**Task directions**
Reproduce word for word, from the entries below, the line with "<sup>**28**</sup>Thus was Midian", the line with "<sup>**34**</sup>And the children", and every line between them, and nothing more.

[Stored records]
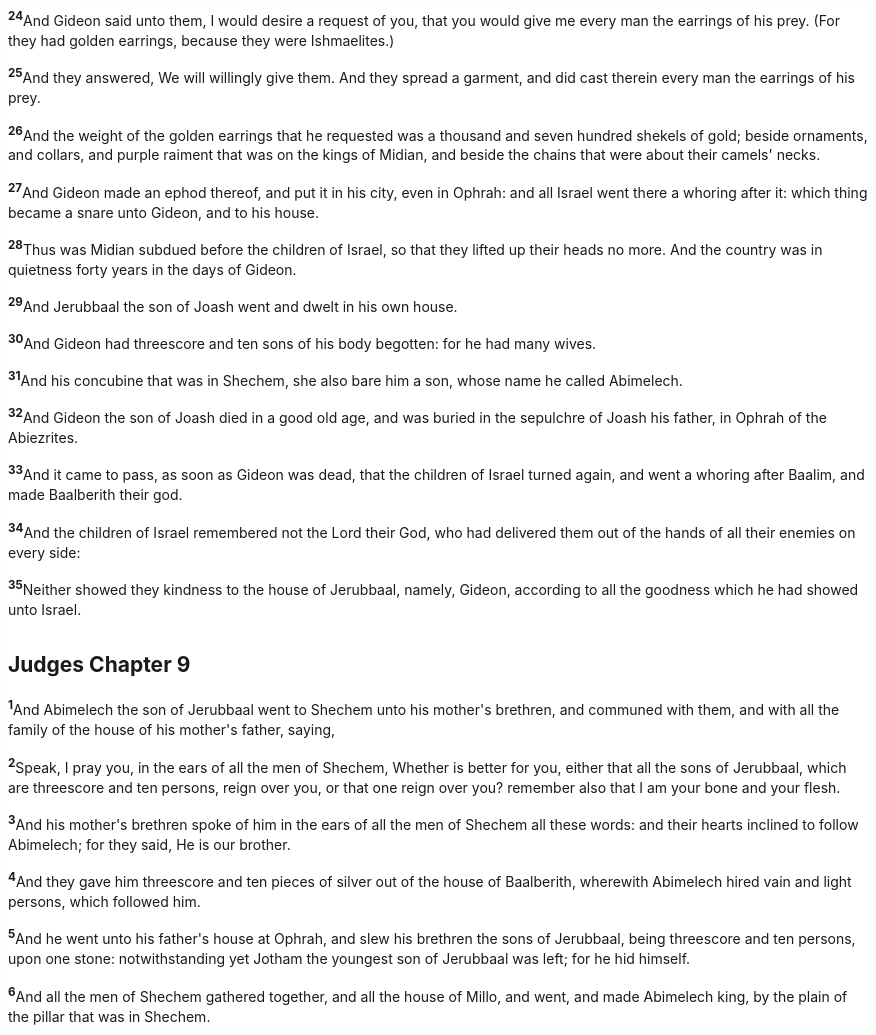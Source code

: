 <sup>**24**</sup>And Gideon said unto them, I would desire a request of you, that you would give me every man the earrings of his prey. (For they had golden earrings, because they were Ishmaelites.)

<sup>**25**</sup>And they answered, We will willingly give them. And they spread a garment, and did cast therein every man the earrings of his prey.

<sup>**26**</sup>And the weight of the golden earrings that he requested was a thousand and seven hundred shekels of gold; beside ornaments, and collars, and purple raiment that was on the kings of Midian, and beside the chains that were about their camels' necks.

<sup>**27**</sup>And Gideon made an ephod thereof, and put it in his city, even in Ophrah: and all Israel went there a whoring after it: which thing became a snare unto Gideon, and to his house.

<sup>**28**</sup>Thus was Midian subdued before the children of Israel, so that they lifted up their heads no more. And the country was in quietness forty years in the days of Gideon.

<sup>**29**</sup>And Jerubbaal the son of Joash went and dwelt in his own house.

<sup>**30**</sup>And Gideon had threescore and ten sons of his body begotten: for he had many wives.

<sup>**31**</sup>And his concubine that was in Shechem, she also bare him a son, whose name he called Abimelech.

<sup>**32**</sup>And Gideon the son of Joash died in a good old age, and was buried in the sepulchre of Joash his father, in Ophrah of the Abiezrites.

<sup>**33**</sup>And it came to pass, as soon as Gideon was dead, that the children of Israel turned again, and went a whoring after Baalim, and made Baalberith their god.

<sup>**34**</sup>And the children of Israel remembered not the Lord their God, who had delivered them out of the hands of all their enemies on every side:

<sup>**35**</sup>Neither showed they kindness to the house of Jerubbaal, namely, Gideon, according to all the goodness which he had showed unto Israel.


## Judges Chapter 9

<sup>**1**</sup>And Abimelech the son of Jerubbaal went to Shechem unto his mother's brethren, and communed with them, and with all the family of the house of his mother's father, saying,

<sup>**2**</sup>Speak, I pray you, in the ears of all the men of Shechem, Whether is better for you, either that all the sons of Jerubbaal, which are threescore and ten persons, reign over you, or that one reign over you? remember also that I am your bone and your flesh.

<sup>**3**</sup>And his mother's brethren spoke of him in the ears of all the men of Shechem all these words: and their hearts inclined to follow Abimelech; for they said, He is our brother.

<sup>**4**</sup>And they gave him threescore and ten pieces of silver out of the house of Baalberith, wherewith Abimelech hired vain and light persons, which followed him.

<sup>**5**</sup>And he went unto his father's house at Ophrah, and slew his brethren the sons of Jerubbaal, being threescore and ten persons, upon one stone: notwithstanding yet Jotham the youngest son of Jerubbaal was left; for he hid himself.

<sup>**6**</sup>And all the men of Shechem gathered together, and all the house of Millo, and went, and made Abimelech king, by the plain of the pillar that was in Shechem.
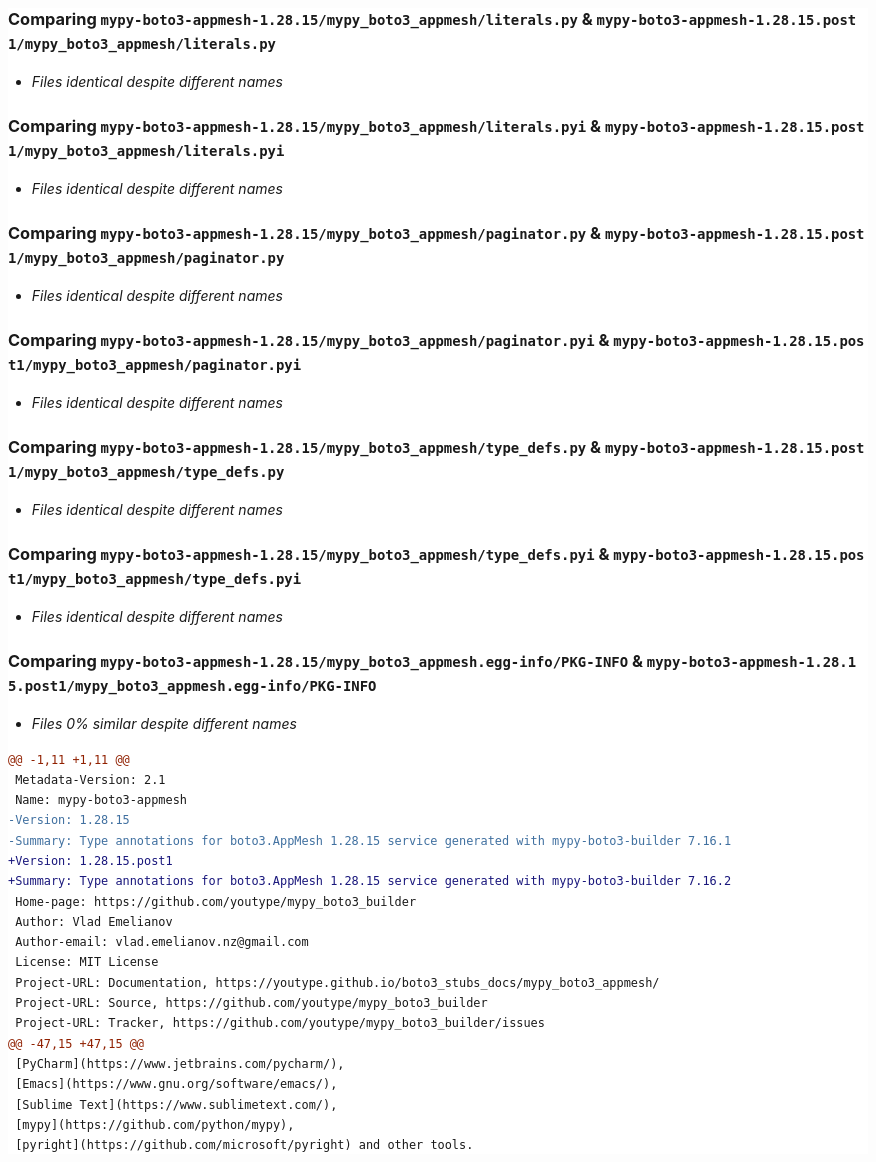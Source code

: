 ### Comparing `mypy-boto3-appmesh-1.28.15/mypy_boto3_appmesh/literals.py` & `mypy-boto3-appmesh-1.28.15.post1/mypy_boto3_appmesh/literals.py`

 * *Files identical despite different names*

### Comparing `mypy-boto3-appmesh-1.28.15/mypy_boto3_appmesh/literals.pyi` & `mypy-boto3-appmesh-1.28.15.post1/mypy_boto3_appmesh/literals.pyi`

 * *Files identical despite different names*

### Comparing `mypy-boto3-appmesh-1.28.15/mypy_boto3_appmesh/paginator.py` & `mypy-boto3-appmesh-1.28.15.post1/mypy_boto3_appmesh/paginator.py`

 * *Files identical despite different names*

### Comparing `mypy-boto3-appmesh-1.28.15/mypy_boto3_appmesh/paginator.pyi` & `mypy-boto3-appmesh-1.28.15.post1/mypy_boto3_appmesh/paginator.pyi`

 * *Files identical despite different names*

### Comparing `mypy-boto3-appmesh-1.28.15/mypy_boto3_appmesh/type_defs.py` & `mypy-boto3-appmesh-1.28.15.post1/mypy_boto3_appmesh/type_defs.py`

 * *Files identical despite different names*

### Comparing `mypy-boto3-appmesh-1.28.15/mypy_boto3_appmesh/type_defs.pyi` & `mypy-boto3-appmesh-1.28.15.post1/mypy_boto3_appmesh/type_defs.pyi`

 * *Files identical despite different names*

### Comparing `mypy-boto3-appmesh-1.28.15/mypy_boto3_appmesh.egg-info/PKG-INFO` & `mypy-boto3-appmesh-1.28.15.post1/mypy_boto3_appmesh.egg-info/PKG-INFO`

 * *Files 0% similar despite different names*

```diff
@@ -1,11 +1,11 @@
 Metadata-Version: 2.1
 Name: mypy-boto3-appmesh
-Version: 1.28.15
-Summary: Type annotations for boto3.AppMesh 1.28.15 service generated with mypy-boto3-builder 7.16.1
+Version: 1.28.15.post1
+Summary: Type annotations for boto3.AppMesh 1.28.15 service generated with mypy-boto3-builder 7.16.2
 Home-page: https://github.com/youtype/mypy_boto3_builder
 Author: Vlad Emelianov
 Author-email: vlad.emelianov.nz@gmail.com
 License: MIT License
 Project-URL: Documentation, https://youtype.github.io/boto3_stubs_docs/mypy_boto3_appmesh/
 Project-URL: Source, https://github.com/youtype/mypy_boto3_builder
 Project-URL: Tracker, https://github.com/youtype/mypy_boto3_builder/issues
@@ -47,15 +47,15 @@
 [PyCharm](https://www.jetbrains.com/pycharm/),
 [Emacs](https://www.gnu.org/software/emacs/),
 [Sublime Text](https://www.sublimetext.com/),
 [mypy](https://github.com/python/mypy),
 [pyright](https://github.com/microsoft/pyright) and other tools.
```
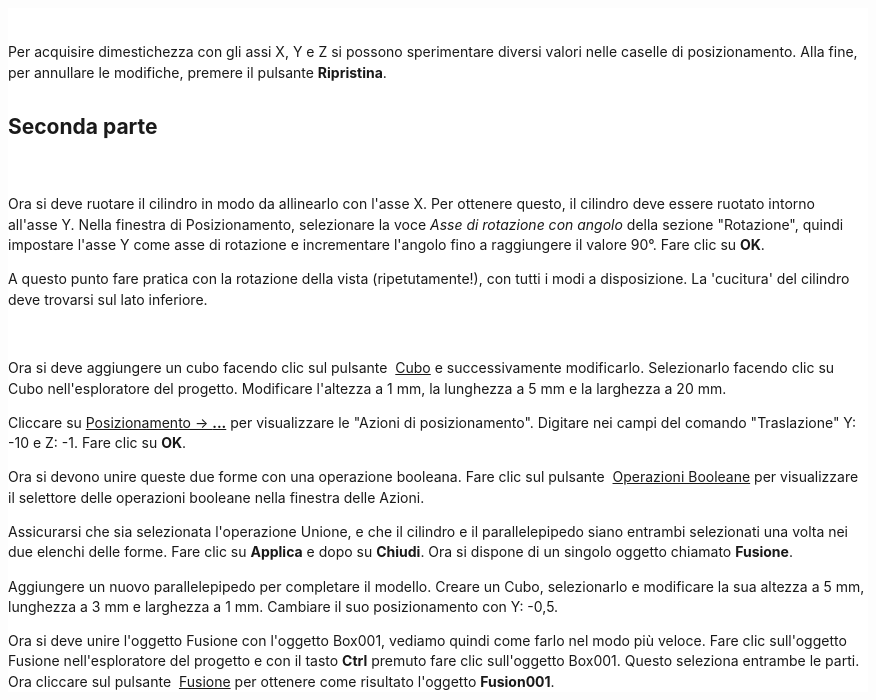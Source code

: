 
</div>

<img alt="" src=images/HTCaeroplane01.png  style="width:300px;">

Per acquisire dimestichezza con gli assi X, Y e Z si possono sperimentare diversi valori nelle caselle di posizionamento. Alla fine, per annullare le modifiche, premere il pulsante **Ripristina**.



## Seconda parte 

<img alt="" src=images/HTCaeroplane02.png  style="width:400px;">

Ora si deve ruotare il cilindro in modo da allinearlo con l\'asse X. Per ottenere questo, il cilindro deve essere ruotato intorno all\'asse Y. Nella finestra di Posizionamento, selezionare la voce *Asse di rotazione con angolo* della sezione \"Rotazione\", quindi impostare l\'asse Y come asse di rotazione e incrementare l\'angolo fino a raggiungere il valore 90°. Fare clic su **OK**.

A questo punto fare pratica con la rotazione della vista (ripetutamente!), con tutti i modi a disposizione. La \'cucitura\' del cilindro deve trovarsi sul lato inferiore.

<img alt="" src=images/HTCaeroplane03.png  style="width:400px;">

Ora si deve aggiungere un cubo facendo clic sul pulsante <img alt="" src=images/Part_Box.svg  style="width:32px;"> [Cubo](Part_Box/it.md) e successivamente modificarlo. Selezionarlo facendo clic su Cubo nell\'esploratore del progetto. Modificare l\'altezza a 1 mm, la lunghezza a 5 mm e la larghezza a 20 mm.


<div class="mw-translate-fuzzy">

Cliccare su [Posizionamento → **...**](Tasks_Placement.md) per visualizzare le \"Azioni di posizionamento\". Digitare nei campi del comando \"Traslazione\" Y: -10 e Z: -1. Fare clic su **OK**.


</div>


<div class="mw-translate-fuzzy">

Ora si devono unire queste due forme con una operazione booleana. Fare clic sul pulsante <img alt="" src=images/Part_Booleans.svg  style="width:32px;"> [Operazioni Booleane](Part_Boolean/it.md) per visualizzare il selettore delle operazioni booleane nella finestra delle Azioni.


</div>

Assicurarsi che sia selezionata l\'operazione Unione, e che il cilindro e il parallelepipedo siano entrambi selezionati una volta nei due elenchi delle forme. Fare clic su **Applica** e dopo su **Chiudi**. Ora si dispone di un singolo oggetto chiamato **Fusione**.




Aggiungere un nuovo parallelepipedo per completare il modello. Creare un Cubo, selezionarlo e modificare la sua altezza a 5 mm, lunghezza a 3 mm e larghezza a 1 mm. Cambiare il suo posizionamento con Y: -0,5.


<div class="mw-translate-fuzzy">

Ora si deve unire l\'oggetto Fusione con l\'oggetto Box001, vediamo quindi come farlo nel modo più veloce. Fare clic sull\'oggetto Fusione nell\'esploratore del progetto e con il tasto **Ctrl** premuto fare clic sull\'oggetto Box001. Questo seleziona entrambe le parti. Ora cliccare sul pulsante <img alt="" src=images/Part_Fuse.svg  style="width:32px;"> [Fusione](Part_Union/it.md) per ottenere come risultato l\'oggetto **Fusion001**.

**Response area**
<sup>**28**</sup>Thus was Midian subdued before the children of Israel, so that they lifted up their heads no more. And the country was in quietness forty years in the days of Gideon.

<sup>**29**</sup>And Jerubbaal the son of Joash went and dwelt in his own house.

<sup>**30**</sup>And Gideon had threescore and ten sons of his body begotten: for he had many wives.

<sup>**31**</sup>And his concubine that was in Shechem, she also bare him a son, whose name he called Abimelech.

<sup>**32**</sup>And Gideon the son of Joash died in a good old age, and was buried in the sepulchre of Joash his father, in Ophrah of the Abiezrites.

<sup>**33**</sup>And it came to pass, as soon as Gideon was dead, that the children of Israel turned again, and went a whoring after Baalim, and made Baalberith their god.

<sup>**34**</sup>And the children of Israel remembered not the Lord their God, who had delivered them out of the hands of all their enemies on every side:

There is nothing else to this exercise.